## Exercise details
Return every line from the records below in which the word "actions" is found.

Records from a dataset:

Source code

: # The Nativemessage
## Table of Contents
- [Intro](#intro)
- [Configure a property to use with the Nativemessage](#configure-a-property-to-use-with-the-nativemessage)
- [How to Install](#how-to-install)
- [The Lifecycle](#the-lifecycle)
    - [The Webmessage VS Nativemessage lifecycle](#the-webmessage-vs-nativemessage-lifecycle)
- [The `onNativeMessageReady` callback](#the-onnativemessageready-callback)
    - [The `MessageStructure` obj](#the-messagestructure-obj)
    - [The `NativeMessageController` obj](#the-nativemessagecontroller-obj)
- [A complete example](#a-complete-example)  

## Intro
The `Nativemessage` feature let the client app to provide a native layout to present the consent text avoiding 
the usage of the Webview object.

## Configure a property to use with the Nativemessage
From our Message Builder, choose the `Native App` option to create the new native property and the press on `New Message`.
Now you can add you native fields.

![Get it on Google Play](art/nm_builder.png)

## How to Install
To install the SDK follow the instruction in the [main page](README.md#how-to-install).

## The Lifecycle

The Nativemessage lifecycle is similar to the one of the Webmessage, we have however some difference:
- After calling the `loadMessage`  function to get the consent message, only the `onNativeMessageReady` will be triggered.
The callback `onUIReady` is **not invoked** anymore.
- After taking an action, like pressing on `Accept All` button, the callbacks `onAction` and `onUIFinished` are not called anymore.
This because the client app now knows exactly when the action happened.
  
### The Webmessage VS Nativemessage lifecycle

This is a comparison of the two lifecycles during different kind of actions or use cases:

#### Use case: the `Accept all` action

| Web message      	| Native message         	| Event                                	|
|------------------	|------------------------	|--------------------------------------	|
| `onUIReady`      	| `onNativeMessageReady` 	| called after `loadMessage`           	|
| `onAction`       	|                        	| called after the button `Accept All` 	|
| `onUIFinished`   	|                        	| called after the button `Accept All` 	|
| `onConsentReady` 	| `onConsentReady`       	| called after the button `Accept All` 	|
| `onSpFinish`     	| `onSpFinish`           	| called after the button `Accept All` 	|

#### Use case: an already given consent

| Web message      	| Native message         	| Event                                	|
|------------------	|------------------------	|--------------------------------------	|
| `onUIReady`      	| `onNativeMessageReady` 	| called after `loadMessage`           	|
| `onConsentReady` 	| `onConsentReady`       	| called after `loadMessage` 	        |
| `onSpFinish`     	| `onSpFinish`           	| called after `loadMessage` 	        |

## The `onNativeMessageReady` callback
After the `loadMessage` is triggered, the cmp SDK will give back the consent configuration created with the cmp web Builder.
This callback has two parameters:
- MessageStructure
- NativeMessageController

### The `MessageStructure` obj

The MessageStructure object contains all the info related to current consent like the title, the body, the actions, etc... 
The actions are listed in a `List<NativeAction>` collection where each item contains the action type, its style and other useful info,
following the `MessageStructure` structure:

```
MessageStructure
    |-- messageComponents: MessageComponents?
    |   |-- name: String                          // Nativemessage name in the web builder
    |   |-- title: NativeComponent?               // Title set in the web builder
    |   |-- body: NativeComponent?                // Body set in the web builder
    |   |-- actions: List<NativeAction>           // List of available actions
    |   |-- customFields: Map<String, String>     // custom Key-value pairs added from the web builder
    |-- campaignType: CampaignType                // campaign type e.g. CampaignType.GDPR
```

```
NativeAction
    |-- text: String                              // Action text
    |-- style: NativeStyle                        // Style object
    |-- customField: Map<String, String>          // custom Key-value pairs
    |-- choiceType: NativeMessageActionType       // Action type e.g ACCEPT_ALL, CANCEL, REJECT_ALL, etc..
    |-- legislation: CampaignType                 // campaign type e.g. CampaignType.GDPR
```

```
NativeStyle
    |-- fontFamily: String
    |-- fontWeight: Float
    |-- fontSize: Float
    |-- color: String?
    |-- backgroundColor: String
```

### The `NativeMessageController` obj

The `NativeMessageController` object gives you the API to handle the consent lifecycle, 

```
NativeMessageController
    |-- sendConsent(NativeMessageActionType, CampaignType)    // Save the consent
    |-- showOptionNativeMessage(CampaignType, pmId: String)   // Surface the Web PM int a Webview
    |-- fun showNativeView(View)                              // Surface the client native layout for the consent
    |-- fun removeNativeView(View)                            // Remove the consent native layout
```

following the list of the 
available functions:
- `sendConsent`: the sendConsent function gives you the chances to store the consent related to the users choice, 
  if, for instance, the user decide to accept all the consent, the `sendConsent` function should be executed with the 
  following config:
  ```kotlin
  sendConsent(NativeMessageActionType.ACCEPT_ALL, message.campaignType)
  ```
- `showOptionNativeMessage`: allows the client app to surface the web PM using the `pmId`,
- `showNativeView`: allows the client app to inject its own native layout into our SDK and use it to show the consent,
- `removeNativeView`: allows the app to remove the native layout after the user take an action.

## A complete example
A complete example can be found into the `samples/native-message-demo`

## The completed task
This is a comparison of the two lifecycles during different kind of actions or use cases:
The MessageStructure object contains all the info related to current consent like the title, the body, the actions, etc... 
The actions are listed in a `List<NativeAction>` collection where each item contains the action type, its style and other useful info,
    |   |-- actions: List<NativeAction>           // List of available actions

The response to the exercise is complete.